Postby cromwell » 29 May 2022, 16:56

Strange I posted this yesterday; today the Sunday Telegraph has run a story on the small Gloucestershire town of Thornbury, population 12,500.

In June 2020 South Gloucestershire council closed Thornbury High Street to through traffic at a cost of £4 million. The council had been promised millions by Grant Shapps for his green transport revolution, intended to promote social distancing, cycling and walking. The council held a "consultation" whereby 65% of the 2,890 people who responded opposed the scheme.

The council leader Toby Savage said that actually the move was very popular, but those in favour of it were reluctant to say so!

The result has been shops closing and a drop in footfall. People who used to pull up in a car and spend £20 now no longer do so.

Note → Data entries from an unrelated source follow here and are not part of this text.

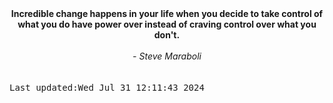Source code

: 
<div align="center"><b><span>Incredible change happens in your life when you decide to take control of what you do have power over instead of craving control over what you don't.</span></b><br><br><i> - Steve Maraboli</i></div>
<br><br><kbd>Last updated:Wed Jul 31 12:11:43 2024</kbd>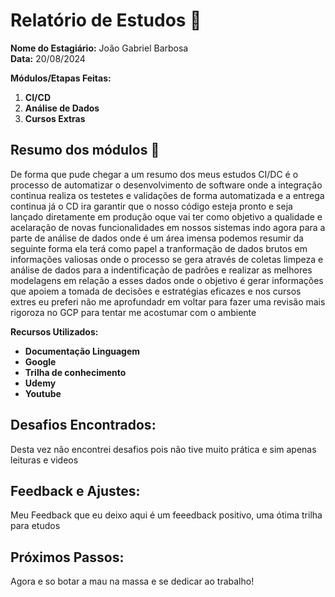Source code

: # Relatório de Estudos 📜

**Nome do Estagiário:** João Gabriel Barbosa <br>
**Data:** 20/08/2024

**Módulos/Etapas Feitas:**  
1. **CI/CD**
2. **Análise de Dados**
3. **Cursos Extras**

## Resumo dos módulos 📖
De forma que pude chegar a um resumo dos meus estudos CI/DC é o processo de automatizar o desenvolvimento de software onde a integração continua realiza os testetes e validações de forma automatizada e a entrega continua já o CD ira garantir que o nosso código esteja pronto e seja lançado diretamente em produção oque vai ter como objetivo a qualidade e acelaração de novas funcionalidades em nossos sistemas indo agora para a parte de análise de dados onde é um área imensa podemos resumir da seguinte forma ela terá como papel a tranformação de dados brutos em informações valiosas onde o processo se gera através de coletas limpeza e análise de dados para a indentificação de padrões e realizar as melhores modelagens em relação a esses dados onde o objetivo é gerar informações que apoiem a tomada de decisões e estratégias eficazes e nos cursos extres eu preferi não me aprofundadr em voltar para fazer uma revisão mais rigoroza no GCP para tentar me acostumar com o ambiente 

**Recursos Utilizados:**  
- **Documentação Linguagem**
- **Google**
- **Trilha de conhecimento**
- **Udemy**
- **Youtube**

## Desafios Encontrados:
Desta vez não encontrei desafios pois não tive muito prática e sim apenas leituras e videos 

## Feedback e Ajustes:
Meu Feedback que eu deixo aqui é um feeedback positivo, uma ótima trilha para etudos

## Próximos Passos:
Agora e so botar a mau na massa e se dedicar ao trabalho!
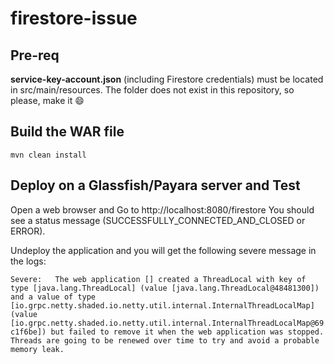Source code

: # firestore-issue

## Pre-req
**service-key-account.json** (including Firestore credentials) must be located in src/main/resources. The folder does not exist in this repository, so please, make it :smile:

## Build the WAR file
`mvn clean install` 

## Deploy on a Glassfish/Payara server and Test
Open a web browser and Go to http://localhost:8080/firestore 
You should see a status message (SUCCESSFULLY_CONNECTED_AND_CLOSED or ERROR).

Undeploy the application and you will get the following severe message in the logs:

`Severe:   The web application [] created a ThreadLocal with key of type [java.lang.ThreadLocal] (value [java.lang.ThreadLocal@48481300]) and a value of type [io.grpc.netty.shaded.io.netty.util.internal.InternalThreadLocalMap] (value [io.grpc.netty.shaded.io.netty.util.internal.InternalThreadLocalMap@69c1f6be]) but failed to remove it when the web application was stopped. Threads are going to be renewed over time to try and avoid a probable memory leak.`

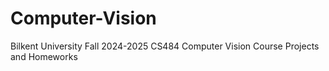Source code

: # Computer-Vision
Bilkent University Fall 2024-2025 CS484 Computer Vision Course Projects and Homeworks

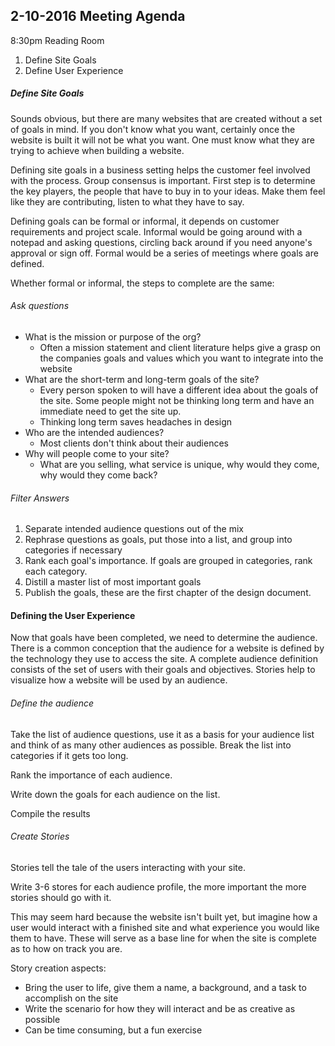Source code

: ## 2-10-2016 Meeting Agenda
8:30pm
Reading Room

1. Define Site Goals
2. Define User Experience

##### Define Site Goals

Sounds obvious, but there are many websites that are created without a set of goals in mind. If you don't know what you want, certainly once the website is built it will not be what you want. One must know what they are trying to achieve when building a website.

Defining site goals in a business setting helps the customer feel involved with the process. Group consensus is important. First step is to determine the key players, the people that have to buy in to your ideas. Make them feel like they are contributing, listen to what they have to say.

Defining goals can be formal or informal, it depends on customer requirements and project scale. Informal would be going around with a notepad and asking questions, circling back around if you need anyone's approval or sign off. Formal would be a series of meetings where goals are defined.

Whether formal or informal, the steps to complete are the same:

###### Ask questions
- What is the mission or purpose of the org?
  - Often a mission statement and client literature helps give a grasp on the companies goals and values which you want to integrate into the website
- What are the short-term and long-term goals of the site?
  - Every person spoken to will have a different idea about the goals of the site. Some people might not be thinking long term and have an immediate need to get the site up.
  - Thinking long term saves headaches in design
- Who are the intended audiences?
  - Most clients don't think about their audiences
- Why will people come to your site?
  - What are you selling, what service is unique, why would they come, why would they come back?

###### Filter Answers
1. Separate intended audience questions out of the mix
2. Rephrase questions as goals, put those into a list, and group into categories if necessary
3. Rank each goal's importance. If goals are grouped in categories, rank each category.
4. Distill a master list of most important goals
5. Publish the goals, these are the first chapter of the design document.  

#### Defining the User Experience
Now that goals have been completed, we need to determine the audience. There is a common conception that the audience for a website is defined by the technology they use to access the site. A complete audience definition consists of the set of users with their goals and objectives. Stories help to visualize how a website will be used by an audience.

###### Define the audience
Take the list of audience questions, use it as a basis for your audience list and think of as many other audiences as possible. Break the list into categories if it gets too long.

Rank the importance of each audience.

Write down the goals for each audience on the list.

Compile the results

###### Create Stories
Stories tell the tale of the users interacting with your site.

Write 3-6 stores for each audience profile, the more important the more stories should go with it.

This may seem hard because the website isn't built yet, but imagine how a user would interact with a finished site and what experience you would like them to have. These will serve as a base line for when the site is complete as to how on track you are.

Story creation aspects:
  - Bring the user to life, give them a name, a background, and a task to accomplish on the site
  - Write the scenario for how they will interact and be as creative as possible
  - Can be time consuming, but a fun exercise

So residents had another vote. 72% wanted the High Street to be restored to what it was. A council spokesman said that they believed in the democratic process but it was going to pedestrianise the High Street and keep the bus lane anyway. Mr Toby Savage refused to be interviewed.

John mills aged 100 said "Now, nobody comes to the town centre".

So there you go. A government buying off local councils with promises of big money and the local council going along with it over the objections of the local majority and small businesses.

I honestly think this government, if asked why they are punishing the small businessman, wouldn't have an answer. It's just "Cars bad, pushbikes good". Do they think that people go to town to do their shopping on a pushbike?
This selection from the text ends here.